In his Navigating QM, LO Compensation and the Latest on New Regulations, CU Members Mortgage President David Motley reminded conference participants of the Consumer Financial Protection Bureau's mortgage industry regulations and the looming January 2014 implementation deadlines. The majority of the discussion centered around the following CFPB regulations that Motley felt most directly affected credit unions' daily operations -- escrow accounts, appraisals and other valuations, loan officer compensation, Ability-to-Repay and Qualified Mortgages.
Motley acknowledged that developing, documenting and instituting policies and procedures around federal rules was the challenge for regulatory compliance, and he reminded credit unions to keep their end goal in mind as they tackled the new standards.
"No matter how important these rules are and how challenging this business has become, you've got to remember that at the end of the line, at the end of the day, there's a borrower on the other end," Motley said. "I think that what we do as a mortgage business is important. Studies have shown that people that believe in what they do, that think they have a purpose greater than just taking home a paycheck, greater than themselves, they find more happiness, they find more of a sense of satisfaction. And so I believe what we do in the mortgage business is that kind of business."
To help conference goers understand how the CFPB's servicing rules affected the way credit unions serviced loans, CU Members Director of Loan Servicing Tim Neers went through each rule and compared what the rule stated to what CU Members changed to comply with it. More specificity on internal policies and procedures for loan servicing, hour changes to maximize same-day payment application times and billing statement information expansions and inclusions were among some of the changes made to ensure CU Members met the CFPB's requirements.
During Ashfield and Associates LLC President Tracy Ashfield's presentation titled Swimming Through a Successful Real Estate Audit, Ashfield said regulatory audits could be challenging for credit unions because they had to navigate institution-specific, intra-agency and CFPB rules. As well, how credit unions viewed their loan practices and holdings often differed from the way regulators saw them, and these viewpoints could create obstacles. Thus, Ashfield argued that credit unions, like all other lending institutions, needed to begin audit exam preparations immediately. Learning to see activities from a regulator's perspective and differentiating between regulations and guidance, or best practice suggestions, was a first step.
"Boy Scouts are not the only ones who need to be prepared," Ashfield said. "We cannot just show up to the party and think it's all going to work out."
While regulatory compliance concerns were a dominate focus of the conference, strategies for attracting new segments of borrowers also occupied the agenda.
To help credit union representatives understand the approach toward mortgages that the next generation of borrowers would take, Ben Rogers, Filene Institute's research director, provided consumer demographic analysis on today's young adults, identified as 18- to 34-years old. Titled Generation Why: Change Your Mortgage Approach for a Changing Population, Rogers' presentation showed current young adults were living at home longer or waiting longer before taking out loans for big purchases such as housing. He contended that this consumer behavior would soon change, and the potential for capturing this market share was huge.

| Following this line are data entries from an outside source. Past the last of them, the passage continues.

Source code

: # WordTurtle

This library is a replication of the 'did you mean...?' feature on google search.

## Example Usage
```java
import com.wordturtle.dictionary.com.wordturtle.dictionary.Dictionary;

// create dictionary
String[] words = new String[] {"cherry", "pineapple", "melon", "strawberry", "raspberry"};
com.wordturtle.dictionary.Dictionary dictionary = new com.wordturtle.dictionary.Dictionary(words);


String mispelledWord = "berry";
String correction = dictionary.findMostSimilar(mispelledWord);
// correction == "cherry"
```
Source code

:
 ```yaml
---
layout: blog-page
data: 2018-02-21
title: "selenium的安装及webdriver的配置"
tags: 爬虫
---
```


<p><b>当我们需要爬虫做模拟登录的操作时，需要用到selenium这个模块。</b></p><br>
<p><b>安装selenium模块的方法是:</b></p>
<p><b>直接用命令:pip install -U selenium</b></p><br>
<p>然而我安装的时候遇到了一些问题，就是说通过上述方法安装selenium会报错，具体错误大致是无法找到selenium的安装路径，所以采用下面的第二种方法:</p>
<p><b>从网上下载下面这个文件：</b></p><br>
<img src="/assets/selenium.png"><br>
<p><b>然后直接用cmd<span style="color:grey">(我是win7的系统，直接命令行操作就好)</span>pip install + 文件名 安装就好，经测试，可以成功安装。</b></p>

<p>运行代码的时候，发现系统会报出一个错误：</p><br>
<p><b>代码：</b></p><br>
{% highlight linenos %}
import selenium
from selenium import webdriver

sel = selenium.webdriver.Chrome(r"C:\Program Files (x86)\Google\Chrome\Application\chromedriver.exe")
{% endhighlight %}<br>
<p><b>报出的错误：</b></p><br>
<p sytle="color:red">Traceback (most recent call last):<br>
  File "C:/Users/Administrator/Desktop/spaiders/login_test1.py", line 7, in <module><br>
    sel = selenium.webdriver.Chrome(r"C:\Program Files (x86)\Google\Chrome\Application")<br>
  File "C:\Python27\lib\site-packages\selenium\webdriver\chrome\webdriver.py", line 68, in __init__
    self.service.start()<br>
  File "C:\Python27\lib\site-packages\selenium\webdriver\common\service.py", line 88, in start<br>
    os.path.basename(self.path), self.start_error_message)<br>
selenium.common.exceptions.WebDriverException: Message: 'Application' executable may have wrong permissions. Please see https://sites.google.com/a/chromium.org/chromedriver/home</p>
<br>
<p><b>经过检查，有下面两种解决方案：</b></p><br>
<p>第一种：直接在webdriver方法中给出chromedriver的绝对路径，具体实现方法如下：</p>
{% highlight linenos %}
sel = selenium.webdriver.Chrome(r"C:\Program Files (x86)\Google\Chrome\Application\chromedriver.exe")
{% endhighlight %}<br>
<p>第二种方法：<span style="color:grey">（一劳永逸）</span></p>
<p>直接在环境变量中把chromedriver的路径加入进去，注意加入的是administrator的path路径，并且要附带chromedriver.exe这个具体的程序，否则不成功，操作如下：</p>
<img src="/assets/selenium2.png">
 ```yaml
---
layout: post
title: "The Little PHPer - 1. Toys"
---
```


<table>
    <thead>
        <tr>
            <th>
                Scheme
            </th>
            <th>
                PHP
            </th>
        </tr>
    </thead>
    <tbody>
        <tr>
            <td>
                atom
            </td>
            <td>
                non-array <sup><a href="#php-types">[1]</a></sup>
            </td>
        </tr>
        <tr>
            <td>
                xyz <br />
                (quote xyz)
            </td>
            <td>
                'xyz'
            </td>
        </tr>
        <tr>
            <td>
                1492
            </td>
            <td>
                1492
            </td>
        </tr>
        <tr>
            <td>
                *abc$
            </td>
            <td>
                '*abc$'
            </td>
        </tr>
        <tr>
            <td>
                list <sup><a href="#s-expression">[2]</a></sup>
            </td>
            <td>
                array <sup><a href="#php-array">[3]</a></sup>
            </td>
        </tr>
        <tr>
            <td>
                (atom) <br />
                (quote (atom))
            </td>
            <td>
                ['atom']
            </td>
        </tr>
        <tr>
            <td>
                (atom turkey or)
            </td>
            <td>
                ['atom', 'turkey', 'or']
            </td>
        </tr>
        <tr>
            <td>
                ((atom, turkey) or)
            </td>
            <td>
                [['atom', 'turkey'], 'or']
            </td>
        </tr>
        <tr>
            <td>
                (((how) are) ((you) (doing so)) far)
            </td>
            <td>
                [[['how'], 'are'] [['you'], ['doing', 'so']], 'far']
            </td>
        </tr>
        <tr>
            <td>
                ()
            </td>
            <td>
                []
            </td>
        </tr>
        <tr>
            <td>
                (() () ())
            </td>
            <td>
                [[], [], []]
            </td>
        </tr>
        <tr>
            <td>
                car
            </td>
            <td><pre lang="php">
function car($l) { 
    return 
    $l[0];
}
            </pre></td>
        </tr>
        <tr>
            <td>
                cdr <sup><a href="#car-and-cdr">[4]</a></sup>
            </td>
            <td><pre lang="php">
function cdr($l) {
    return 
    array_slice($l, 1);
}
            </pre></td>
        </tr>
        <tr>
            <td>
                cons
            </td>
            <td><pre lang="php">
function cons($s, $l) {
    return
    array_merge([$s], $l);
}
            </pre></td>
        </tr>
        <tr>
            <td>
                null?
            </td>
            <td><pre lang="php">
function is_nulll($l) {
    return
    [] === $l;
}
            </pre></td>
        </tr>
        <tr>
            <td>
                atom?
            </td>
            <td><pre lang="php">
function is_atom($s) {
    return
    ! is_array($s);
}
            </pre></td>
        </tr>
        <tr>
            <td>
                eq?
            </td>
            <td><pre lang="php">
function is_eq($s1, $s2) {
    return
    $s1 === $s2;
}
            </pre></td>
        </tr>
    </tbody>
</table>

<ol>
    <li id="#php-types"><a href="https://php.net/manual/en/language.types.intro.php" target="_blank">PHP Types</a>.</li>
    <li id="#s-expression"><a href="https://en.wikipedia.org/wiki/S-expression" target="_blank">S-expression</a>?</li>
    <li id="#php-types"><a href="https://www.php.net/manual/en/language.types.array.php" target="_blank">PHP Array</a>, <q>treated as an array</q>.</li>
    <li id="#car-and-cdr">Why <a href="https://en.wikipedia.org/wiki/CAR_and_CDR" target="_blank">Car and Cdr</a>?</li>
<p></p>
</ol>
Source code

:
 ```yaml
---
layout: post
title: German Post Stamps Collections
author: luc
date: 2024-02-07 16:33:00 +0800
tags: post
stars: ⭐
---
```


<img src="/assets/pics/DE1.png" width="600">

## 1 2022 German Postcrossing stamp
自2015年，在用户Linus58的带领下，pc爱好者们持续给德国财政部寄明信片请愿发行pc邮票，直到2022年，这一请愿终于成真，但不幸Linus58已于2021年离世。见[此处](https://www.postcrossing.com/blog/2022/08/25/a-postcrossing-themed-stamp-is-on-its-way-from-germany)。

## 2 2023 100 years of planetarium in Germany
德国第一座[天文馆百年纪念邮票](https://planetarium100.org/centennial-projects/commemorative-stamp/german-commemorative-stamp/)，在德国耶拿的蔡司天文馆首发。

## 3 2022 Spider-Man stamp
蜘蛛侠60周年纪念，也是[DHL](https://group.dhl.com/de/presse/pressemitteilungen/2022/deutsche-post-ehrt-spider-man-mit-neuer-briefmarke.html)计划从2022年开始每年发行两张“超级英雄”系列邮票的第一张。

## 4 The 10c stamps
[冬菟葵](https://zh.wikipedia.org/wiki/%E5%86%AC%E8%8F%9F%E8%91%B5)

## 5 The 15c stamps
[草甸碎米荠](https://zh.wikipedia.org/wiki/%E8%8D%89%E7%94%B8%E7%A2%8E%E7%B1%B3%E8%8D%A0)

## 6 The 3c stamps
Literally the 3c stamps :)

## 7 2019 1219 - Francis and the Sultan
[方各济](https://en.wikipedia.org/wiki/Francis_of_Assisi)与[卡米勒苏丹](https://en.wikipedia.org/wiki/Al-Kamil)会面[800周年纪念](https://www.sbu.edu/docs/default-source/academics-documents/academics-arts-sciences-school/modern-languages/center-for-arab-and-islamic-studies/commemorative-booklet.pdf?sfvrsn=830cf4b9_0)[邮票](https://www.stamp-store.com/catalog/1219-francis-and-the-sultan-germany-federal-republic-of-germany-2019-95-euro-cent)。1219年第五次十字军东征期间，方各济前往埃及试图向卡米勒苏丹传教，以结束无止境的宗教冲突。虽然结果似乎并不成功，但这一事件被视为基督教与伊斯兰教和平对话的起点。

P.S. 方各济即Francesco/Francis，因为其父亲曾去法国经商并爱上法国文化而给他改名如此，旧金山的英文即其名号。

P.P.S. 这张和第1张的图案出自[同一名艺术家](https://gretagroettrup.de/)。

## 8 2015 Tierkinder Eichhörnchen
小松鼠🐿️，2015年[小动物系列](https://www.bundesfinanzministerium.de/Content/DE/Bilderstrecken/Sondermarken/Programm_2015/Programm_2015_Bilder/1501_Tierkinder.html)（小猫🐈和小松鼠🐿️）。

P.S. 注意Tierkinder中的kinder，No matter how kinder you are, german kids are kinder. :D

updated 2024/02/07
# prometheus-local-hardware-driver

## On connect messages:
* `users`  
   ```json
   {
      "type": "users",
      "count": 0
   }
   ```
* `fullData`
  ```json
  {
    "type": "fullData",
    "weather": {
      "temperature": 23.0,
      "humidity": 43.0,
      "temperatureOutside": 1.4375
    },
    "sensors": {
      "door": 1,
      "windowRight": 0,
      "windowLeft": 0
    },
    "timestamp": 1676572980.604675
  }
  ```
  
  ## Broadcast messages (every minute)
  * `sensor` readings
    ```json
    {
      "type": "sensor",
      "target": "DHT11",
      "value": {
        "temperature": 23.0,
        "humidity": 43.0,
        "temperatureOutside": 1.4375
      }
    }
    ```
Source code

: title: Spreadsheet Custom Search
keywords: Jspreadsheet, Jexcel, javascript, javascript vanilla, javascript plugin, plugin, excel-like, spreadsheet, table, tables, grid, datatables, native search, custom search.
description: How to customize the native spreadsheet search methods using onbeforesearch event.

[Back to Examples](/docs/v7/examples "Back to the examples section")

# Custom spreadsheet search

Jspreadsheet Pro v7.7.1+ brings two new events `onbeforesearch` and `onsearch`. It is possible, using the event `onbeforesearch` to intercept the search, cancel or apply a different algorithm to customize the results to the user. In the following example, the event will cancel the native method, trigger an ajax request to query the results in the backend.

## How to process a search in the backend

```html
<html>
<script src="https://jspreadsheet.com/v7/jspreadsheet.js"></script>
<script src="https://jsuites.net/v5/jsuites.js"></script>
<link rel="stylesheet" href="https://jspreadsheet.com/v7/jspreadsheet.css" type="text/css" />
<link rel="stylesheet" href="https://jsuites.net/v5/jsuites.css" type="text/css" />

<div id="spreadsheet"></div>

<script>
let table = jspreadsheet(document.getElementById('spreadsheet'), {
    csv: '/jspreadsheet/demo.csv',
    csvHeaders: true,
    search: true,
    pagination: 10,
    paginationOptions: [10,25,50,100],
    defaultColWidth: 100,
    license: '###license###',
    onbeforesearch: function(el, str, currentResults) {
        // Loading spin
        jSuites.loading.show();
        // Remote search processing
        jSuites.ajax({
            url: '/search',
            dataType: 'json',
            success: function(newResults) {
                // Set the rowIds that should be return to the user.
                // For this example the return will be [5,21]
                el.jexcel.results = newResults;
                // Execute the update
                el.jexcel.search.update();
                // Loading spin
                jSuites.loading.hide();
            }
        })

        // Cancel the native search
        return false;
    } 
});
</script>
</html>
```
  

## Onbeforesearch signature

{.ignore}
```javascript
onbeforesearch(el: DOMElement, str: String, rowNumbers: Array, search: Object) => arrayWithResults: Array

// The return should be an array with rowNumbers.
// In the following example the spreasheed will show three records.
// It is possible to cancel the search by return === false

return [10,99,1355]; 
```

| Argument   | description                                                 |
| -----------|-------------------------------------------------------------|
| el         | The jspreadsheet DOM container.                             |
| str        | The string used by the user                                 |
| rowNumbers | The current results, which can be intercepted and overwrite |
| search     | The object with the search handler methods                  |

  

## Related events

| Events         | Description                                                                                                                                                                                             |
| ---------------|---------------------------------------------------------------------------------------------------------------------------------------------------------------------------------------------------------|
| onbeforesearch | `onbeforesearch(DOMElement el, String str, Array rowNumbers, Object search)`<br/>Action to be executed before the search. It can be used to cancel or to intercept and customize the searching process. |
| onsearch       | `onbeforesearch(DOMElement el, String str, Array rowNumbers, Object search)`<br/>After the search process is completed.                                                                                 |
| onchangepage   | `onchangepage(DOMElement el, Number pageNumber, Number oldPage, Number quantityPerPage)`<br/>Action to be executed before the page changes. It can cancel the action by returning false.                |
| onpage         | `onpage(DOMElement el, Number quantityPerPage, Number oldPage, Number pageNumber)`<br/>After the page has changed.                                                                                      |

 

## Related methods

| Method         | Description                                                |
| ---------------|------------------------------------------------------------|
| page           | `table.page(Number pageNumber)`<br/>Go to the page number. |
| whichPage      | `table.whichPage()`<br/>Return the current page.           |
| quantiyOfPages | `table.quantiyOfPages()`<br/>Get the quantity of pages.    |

"They can only put off housing formation and all those big buying decisions for so long," Rogers said. "The people who haven't formed households, who are waiting to do it, are going to do it, I believe within the next three to five years."
With this forecast in mind, Rogers ascertained banks' roles over the next few years was to convince this population to take out mortgages with them. Efficient, easy navigation website landing pages without choice overload represented a big key in reaching this demographic. According to Rogers, young adults were more visual, thanks to better, faster and cost-efficient access to mobile technology, and most credit unions' current virtual storefronts were not designed to attract this market share.
The Oceans of Opportunity: Seizing Market Share in A Purchase Market discussion challenged conference participants to rethink marketing and branding efforts to consumers, especially untapped yet growing demographics not directly targeted.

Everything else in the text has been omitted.